B.M. No. 553. June 17, 1993

Topic: Advertisement in the Legal Profession

Facts:

Mauricio C. Ulep, petitioner, prays this Court "to order the respondent, The Legal Clinic, Inc., to
perpetually prohibit persons or entities from making advertisements pertaining to the exercise of
the law profession other than those allowed by law.”

It is the submission of petitioner that the advertisements conducted by the respondent are
champertous, unethical, demeaning of the law profession, and destructive of the confidence of
the community in the integrity of the members of the bar and that, as a member of the legal
profession, he is ashamed and offended by the said advertisements, hence the reliefs sought in
his petition as herein before quoted.

In its answer to the petition, respondent admits the fact of publication of said advertisements at
its instance, but claims that it is not engaged in the practice of law but in the rendering of "legal
support services" through paralegals with the use of modern computers and electronic machines.
Respondent further argues that assuming that the services advertised are legal services, the act of
advertising these services should be allowed supposedly in the light of the case of John R. Bates
and Van O'Steen vs. State Bar of Arizona, reportedly decided by the United States Supreme
Court.

Issue:

            Whether or not the services offered by respondent, The Legal Clinic, Inc., as advertised
by it constitutes practice of law and, in either case, whether the same can properly be the subject
of the advertisements herein complained of.

Ruling:

            Yes. The Supreme Court held that the services offered by the respondent constitute
practice of law. Black defines "practice of law" as:

"The rendition of services requiring the knowledge and the application of legal principles and
technique to serve the interest of another with his consent. It is not limited to appearing in court,
or advising and assisting in the conduct of litigation, but embraces the preparation of pleadings,
and other papers incident to actions and special proceedings, conveyancing, the preparation of
legal instruments of all kinds, and the giving of all legal advice to clients. It embraces all advice
to clients and all actions taken for them in matters connected with the law.
The contention of respondent that it merely offers legal support services can neither be seriously
considered nor sustained. Its contention that such function is non-advisory and non-diagnostic is
more apparent than real. In providing information, for example, about foreign laws on marriage,
divorce and adoption, it strains the credulity of this Court that all that respondent corporation will
simply do is look for the law, furnish a copy thereof to the client, and stop there as if it were
merely a bookstore. With its attorneys and so called paralegals, it will necessarily have to explain
to the client the intricacies of the law and advise him or her on the proper course of action to be
taken as may be provided for by said law. That is what its advertisements represent and for
which services it will consequently charge and be paid. That activity falls squarely within the
jurisprudential definition of "practice of law."

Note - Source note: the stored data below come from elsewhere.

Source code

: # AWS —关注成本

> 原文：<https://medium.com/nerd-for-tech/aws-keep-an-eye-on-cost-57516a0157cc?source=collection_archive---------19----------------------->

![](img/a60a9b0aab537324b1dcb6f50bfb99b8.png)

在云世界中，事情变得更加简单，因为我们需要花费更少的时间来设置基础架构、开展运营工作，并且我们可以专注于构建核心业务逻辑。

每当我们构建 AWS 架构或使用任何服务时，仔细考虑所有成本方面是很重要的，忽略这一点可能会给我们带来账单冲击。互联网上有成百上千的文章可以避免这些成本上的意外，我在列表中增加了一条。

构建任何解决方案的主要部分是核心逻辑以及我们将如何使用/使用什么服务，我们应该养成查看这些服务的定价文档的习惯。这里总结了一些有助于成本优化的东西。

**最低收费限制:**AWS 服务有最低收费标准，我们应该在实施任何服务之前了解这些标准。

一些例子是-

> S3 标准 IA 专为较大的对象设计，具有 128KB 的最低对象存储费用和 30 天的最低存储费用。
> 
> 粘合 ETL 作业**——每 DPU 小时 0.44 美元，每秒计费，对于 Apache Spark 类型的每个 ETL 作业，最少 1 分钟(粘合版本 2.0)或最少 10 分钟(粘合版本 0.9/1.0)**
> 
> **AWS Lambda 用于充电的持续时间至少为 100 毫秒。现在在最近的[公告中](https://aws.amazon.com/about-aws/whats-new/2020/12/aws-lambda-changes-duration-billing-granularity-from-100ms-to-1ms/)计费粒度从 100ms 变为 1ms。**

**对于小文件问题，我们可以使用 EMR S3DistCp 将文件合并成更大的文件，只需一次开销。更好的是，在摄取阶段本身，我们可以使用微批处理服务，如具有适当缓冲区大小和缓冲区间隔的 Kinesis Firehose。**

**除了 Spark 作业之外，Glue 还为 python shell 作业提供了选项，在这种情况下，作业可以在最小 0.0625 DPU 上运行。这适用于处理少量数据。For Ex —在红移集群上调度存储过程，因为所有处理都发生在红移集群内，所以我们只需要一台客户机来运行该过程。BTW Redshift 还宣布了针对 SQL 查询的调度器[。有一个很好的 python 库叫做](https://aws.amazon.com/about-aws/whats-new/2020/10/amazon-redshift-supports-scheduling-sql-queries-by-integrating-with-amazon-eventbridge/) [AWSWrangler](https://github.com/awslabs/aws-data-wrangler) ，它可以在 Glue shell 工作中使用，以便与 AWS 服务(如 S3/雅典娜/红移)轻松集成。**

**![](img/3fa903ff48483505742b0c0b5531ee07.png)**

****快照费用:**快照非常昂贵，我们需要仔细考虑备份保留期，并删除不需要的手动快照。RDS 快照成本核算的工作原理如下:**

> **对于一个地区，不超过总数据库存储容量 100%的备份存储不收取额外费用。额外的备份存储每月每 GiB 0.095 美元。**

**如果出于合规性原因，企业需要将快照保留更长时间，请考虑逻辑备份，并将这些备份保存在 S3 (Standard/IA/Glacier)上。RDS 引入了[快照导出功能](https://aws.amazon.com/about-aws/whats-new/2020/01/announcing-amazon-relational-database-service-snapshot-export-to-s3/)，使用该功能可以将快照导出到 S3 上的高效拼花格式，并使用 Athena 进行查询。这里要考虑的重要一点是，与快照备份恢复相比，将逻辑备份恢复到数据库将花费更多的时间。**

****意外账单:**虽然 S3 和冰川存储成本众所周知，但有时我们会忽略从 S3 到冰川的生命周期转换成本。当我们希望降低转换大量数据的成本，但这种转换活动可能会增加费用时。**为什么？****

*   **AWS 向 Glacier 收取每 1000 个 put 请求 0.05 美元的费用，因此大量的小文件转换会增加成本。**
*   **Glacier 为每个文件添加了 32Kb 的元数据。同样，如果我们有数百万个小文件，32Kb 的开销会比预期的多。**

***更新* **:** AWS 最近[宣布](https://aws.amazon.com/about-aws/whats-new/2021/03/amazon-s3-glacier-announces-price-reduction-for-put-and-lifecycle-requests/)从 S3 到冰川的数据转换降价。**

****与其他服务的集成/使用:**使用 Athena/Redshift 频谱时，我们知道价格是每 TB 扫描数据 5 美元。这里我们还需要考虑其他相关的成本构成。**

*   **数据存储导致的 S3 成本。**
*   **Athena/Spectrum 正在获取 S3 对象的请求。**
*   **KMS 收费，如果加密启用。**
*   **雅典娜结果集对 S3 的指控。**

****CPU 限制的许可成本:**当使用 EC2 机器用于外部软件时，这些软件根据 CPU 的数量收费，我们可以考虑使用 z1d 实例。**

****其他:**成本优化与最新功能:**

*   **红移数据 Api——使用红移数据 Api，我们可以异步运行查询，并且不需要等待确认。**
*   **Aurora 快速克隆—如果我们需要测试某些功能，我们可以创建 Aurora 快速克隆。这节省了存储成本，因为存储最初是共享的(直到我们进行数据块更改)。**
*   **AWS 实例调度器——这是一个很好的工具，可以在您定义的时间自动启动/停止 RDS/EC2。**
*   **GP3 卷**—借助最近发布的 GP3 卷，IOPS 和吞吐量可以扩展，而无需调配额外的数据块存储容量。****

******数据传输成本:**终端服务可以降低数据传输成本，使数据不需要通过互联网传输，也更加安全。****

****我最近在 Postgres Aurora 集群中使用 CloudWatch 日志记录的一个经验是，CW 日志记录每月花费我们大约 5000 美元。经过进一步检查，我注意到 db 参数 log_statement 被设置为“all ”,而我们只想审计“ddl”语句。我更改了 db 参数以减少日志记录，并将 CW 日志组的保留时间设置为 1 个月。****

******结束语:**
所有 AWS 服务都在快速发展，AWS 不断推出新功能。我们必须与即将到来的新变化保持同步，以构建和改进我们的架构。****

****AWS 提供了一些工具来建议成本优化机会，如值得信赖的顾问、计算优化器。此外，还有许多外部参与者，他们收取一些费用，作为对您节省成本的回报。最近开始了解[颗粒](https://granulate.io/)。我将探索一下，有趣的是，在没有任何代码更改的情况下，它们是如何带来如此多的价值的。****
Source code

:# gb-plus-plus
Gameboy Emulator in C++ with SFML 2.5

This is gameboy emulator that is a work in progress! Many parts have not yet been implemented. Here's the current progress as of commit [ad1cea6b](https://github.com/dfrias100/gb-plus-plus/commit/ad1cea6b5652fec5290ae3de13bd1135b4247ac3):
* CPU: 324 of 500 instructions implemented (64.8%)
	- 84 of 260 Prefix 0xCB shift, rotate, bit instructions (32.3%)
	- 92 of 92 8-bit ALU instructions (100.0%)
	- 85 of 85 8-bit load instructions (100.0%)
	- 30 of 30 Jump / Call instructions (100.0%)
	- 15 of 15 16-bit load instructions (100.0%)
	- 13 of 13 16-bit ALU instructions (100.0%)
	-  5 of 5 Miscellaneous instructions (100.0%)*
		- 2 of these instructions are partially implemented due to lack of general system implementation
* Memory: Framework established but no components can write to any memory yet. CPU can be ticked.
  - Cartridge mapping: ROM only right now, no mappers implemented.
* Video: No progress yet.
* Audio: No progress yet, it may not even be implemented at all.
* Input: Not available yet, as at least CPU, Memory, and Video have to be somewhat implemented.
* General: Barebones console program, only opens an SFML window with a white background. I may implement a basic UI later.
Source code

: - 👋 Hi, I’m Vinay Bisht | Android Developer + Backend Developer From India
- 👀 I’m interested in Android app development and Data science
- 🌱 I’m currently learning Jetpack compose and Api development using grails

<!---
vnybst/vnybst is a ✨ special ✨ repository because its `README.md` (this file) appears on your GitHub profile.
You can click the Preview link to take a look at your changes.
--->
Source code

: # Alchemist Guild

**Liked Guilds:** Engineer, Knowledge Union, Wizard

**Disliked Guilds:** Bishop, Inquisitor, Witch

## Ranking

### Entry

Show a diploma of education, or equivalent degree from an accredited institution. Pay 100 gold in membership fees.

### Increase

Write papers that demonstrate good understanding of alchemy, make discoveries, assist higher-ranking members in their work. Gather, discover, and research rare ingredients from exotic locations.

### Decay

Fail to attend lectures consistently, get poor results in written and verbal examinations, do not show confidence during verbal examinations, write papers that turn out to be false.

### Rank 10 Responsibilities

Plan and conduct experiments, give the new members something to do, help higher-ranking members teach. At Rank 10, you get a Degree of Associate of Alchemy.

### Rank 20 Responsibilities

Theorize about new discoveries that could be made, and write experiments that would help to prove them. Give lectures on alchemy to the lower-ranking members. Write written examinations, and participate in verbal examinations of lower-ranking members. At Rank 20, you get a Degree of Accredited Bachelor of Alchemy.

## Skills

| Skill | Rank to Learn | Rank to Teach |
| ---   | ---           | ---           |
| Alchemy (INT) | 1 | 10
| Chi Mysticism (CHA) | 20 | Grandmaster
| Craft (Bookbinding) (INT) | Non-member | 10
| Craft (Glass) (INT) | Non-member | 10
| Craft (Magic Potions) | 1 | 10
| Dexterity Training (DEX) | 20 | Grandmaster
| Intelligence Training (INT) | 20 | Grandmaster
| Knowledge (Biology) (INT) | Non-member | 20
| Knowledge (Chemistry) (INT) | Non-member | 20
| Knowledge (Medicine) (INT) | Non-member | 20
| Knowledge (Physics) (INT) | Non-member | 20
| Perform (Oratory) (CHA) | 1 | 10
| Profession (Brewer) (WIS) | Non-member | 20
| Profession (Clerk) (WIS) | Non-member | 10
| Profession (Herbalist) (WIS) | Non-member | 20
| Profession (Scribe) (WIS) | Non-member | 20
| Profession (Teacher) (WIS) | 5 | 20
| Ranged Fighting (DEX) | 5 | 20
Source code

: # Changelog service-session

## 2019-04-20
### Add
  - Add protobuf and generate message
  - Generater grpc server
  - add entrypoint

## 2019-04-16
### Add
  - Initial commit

That fact that the corporation employs paralegals to carry out its services is not controlling. What
is important is that it is engaged in the practice of law by virtue of the nature of the services it
renders which thereby brings it within the ambit of the statutory prohibitions against the
advertisements which it has caused to be published and are now assailed in this proceeding. The
standards of the legal profession condemn the lawyer's advertisement of his talents. A lawyer
cannot, without violating the ethics of his profession, advertise his talents or skills as in a manner
similar to a merchant advertising his goods. The proscription against advertising of legal services
or solicitation of legal business rests on the fundamental postulate that the practice of law is a
profession. The canons of the profession tell us that the best advertising possible for a lawyer is a
well-merited reputation for professional capacity and fidelity to trust, which must be earned as
the outcome of character and conduct. Good and efficient service to a client as well as to the
community has a way of publicizing itself and catching public attention. That publicity is a
normal by-product of effective service which is right and proper. A good and reputable lawyer
needs no artificial stimulus to generate it and to magnify his success. He easily sees the
difference between a normal by-product of able service and the unwholesome result of
propaganda.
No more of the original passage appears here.